Pocas cosas más: una venda del cinco por cinco, y, si acaso, la recomendación de poner fomentos de vinagre para que comiesen los derrames o cataplasmas para que ejecutasen no sé qué función. Otra cosa era cuando el cliente estaba destorcido. Entonces el ceremonial era de garabatillo. El cliente tenía que sentarse sobre una alfombra y estirar las piernas hasta formar un ángulo recto. El compostor le empotraba las rodillas en los riñones y le pedía una mano, después la otra, le estiraba los dedos y trataba de que ambas manos se nivelasen, si así no era, y el desnivel era manifiesto, el compostor lanzaba un silbido:
--Estás como una carraca.
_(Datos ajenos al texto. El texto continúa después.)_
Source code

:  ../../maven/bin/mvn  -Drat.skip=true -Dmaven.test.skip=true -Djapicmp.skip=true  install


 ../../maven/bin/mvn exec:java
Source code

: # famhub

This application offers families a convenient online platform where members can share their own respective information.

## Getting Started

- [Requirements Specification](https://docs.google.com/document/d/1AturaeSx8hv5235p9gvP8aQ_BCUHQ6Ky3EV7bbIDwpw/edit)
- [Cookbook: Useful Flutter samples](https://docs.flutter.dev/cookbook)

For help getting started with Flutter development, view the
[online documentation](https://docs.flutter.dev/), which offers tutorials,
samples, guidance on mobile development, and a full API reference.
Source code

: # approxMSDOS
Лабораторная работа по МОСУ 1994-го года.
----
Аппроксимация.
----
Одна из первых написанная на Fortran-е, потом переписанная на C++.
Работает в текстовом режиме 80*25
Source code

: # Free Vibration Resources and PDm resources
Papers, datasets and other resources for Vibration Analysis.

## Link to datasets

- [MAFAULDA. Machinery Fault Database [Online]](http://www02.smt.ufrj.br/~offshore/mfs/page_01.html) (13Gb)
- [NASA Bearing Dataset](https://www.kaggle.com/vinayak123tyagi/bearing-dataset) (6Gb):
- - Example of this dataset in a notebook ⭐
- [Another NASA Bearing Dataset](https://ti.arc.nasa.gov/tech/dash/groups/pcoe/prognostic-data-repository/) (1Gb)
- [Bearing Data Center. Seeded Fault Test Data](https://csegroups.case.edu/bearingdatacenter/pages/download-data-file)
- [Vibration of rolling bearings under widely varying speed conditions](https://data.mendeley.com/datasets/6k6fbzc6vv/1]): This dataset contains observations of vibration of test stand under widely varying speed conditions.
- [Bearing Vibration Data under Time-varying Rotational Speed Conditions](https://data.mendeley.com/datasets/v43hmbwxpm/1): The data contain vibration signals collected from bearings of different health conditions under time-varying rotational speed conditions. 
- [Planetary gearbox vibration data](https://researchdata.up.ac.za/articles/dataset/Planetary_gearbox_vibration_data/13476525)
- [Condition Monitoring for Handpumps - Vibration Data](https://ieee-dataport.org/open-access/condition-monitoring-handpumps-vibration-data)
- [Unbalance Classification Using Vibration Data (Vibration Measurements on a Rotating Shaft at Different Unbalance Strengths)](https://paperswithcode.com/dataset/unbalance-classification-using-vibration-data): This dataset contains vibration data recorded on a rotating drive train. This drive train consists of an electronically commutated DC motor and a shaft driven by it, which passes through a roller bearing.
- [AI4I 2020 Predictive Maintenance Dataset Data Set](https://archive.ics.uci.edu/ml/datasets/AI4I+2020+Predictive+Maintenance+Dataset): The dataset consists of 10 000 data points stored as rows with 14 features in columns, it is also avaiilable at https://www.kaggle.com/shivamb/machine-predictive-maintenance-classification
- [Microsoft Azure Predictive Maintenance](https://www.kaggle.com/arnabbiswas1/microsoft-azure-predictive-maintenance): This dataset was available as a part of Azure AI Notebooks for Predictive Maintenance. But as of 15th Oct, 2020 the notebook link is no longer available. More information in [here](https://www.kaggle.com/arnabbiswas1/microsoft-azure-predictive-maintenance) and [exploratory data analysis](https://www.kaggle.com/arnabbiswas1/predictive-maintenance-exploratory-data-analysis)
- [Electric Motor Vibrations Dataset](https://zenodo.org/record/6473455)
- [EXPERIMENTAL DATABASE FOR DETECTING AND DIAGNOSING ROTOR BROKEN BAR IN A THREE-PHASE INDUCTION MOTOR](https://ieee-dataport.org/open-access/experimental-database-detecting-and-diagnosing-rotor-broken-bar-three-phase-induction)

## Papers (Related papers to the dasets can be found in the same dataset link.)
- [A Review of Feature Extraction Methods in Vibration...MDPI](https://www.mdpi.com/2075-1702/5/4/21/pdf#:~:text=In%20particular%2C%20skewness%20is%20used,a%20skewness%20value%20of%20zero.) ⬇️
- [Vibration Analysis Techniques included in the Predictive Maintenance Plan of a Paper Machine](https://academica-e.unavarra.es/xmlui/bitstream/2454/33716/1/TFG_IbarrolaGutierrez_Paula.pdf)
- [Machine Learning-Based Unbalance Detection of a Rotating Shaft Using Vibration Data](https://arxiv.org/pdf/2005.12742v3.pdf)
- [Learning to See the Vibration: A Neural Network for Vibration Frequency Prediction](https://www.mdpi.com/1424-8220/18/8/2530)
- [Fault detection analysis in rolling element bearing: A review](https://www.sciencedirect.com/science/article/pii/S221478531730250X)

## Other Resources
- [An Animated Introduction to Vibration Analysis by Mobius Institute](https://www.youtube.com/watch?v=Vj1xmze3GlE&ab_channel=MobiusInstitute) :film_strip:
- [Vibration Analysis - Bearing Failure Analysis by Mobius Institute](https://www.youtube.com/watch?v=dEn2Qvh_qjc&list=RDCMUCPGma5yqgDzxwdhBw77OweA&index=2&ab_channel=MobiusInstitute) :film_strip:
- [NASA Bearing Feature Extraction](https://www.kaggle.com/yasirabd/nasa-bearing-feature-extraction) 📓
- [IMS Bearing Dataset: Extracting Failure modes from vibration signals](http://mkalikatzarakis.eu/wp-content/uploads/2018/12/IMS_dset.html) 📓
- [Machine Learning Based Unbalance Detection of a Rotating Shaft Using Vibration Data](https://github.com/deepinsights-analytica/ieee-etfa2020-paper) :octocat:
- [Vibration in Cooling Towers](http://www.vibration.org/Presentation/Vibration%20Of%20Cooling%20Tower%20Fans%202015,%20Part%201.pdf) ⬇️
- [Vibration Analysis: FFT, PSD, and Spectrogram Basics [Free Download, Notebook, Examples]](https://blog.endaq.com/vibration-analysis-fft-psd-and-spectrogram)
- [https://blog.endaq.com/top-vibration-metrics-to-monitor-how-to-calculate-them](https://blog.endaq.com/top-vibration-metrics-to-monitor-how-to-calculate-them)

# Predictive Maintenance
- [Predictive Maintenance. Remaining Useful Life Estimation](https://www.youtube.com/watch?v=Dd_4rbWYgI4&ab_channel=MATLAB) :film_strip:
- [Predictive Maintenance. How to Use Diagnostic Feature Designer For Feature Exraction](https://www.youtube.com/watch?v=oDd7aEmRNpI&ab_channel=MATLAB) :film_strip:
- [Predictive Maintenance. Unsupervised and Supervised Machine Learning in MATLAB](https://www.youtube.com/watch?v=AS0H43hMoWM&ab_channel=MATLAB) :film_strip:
Tienes por lo menos tres sartas. Seguramente vienes deguiriendo desde hace tiempo; algún peso que cogiste en mala postura.
Preguntaba luego si quería arreglar aquel mismo día o prefería hacerlo cuando mejor le acomodase. Si el cliente estaba en época de trabajo, solía retrasar la compostura, pero si el trabajo no urgía, el cliente prefería hacerlo cuanto antes mejor. Entonces el compostor le espetaba:
--Vete a la farmacia del Doctor… y le dices de mi parte que te de un duro de bizma y vendas para bizmar, aquí los parches no valen. Bueno, el ya sabe… Cuando el cliente volvía con el encargo, el compostor preparaba la bizma en una cazuela en la cocina. Y cuando el pegote ya estaba listo, pasaba a la salita a componer al cliente.
Ante los retortijones que el compostor le daba, los clientes reaccionaban de mil maneras, pero, eso sí, imperaban los de las palabrotas.
A veces, tenía que prolongar un poco su trabajo de compostura; entonces decía al cliente que había costado caro que saltasen las sartas, porque, seguramente, habían criado garo. Cuando las manos ya nivelaban, el cliente se despojaba de la camisa y la camiseta y el compostor le empaquetaba el emplasto de bizma. Luego, lo enfajaba. Asunto concluido. Llegaba el momento del cobro que requería una sicología especial, porque los pueblerinos eran unos chusmios que si entregaban una perra les parecía que entregaban el alma. Pero el compostor sabía quien podía pagar y quien no, por la ropa interior que llevaba. Este era de buena casa. Este era de mala. Este llevaba calzoncillos y camiseta de felpa. Este otro ni camiseta ni calzoncillos, o de muy baja calidad.
--Pobre debe de estar como las arañas.

Y no le cobraba. Aunque, eso sí, precisamente a estos que no cobraba, les debía el arreglo de la casa durante los años de posguerra. No le habían faltado, no, el mendrugo de pan moreno, las patatas, los trozos de cachucha, el tocino etc.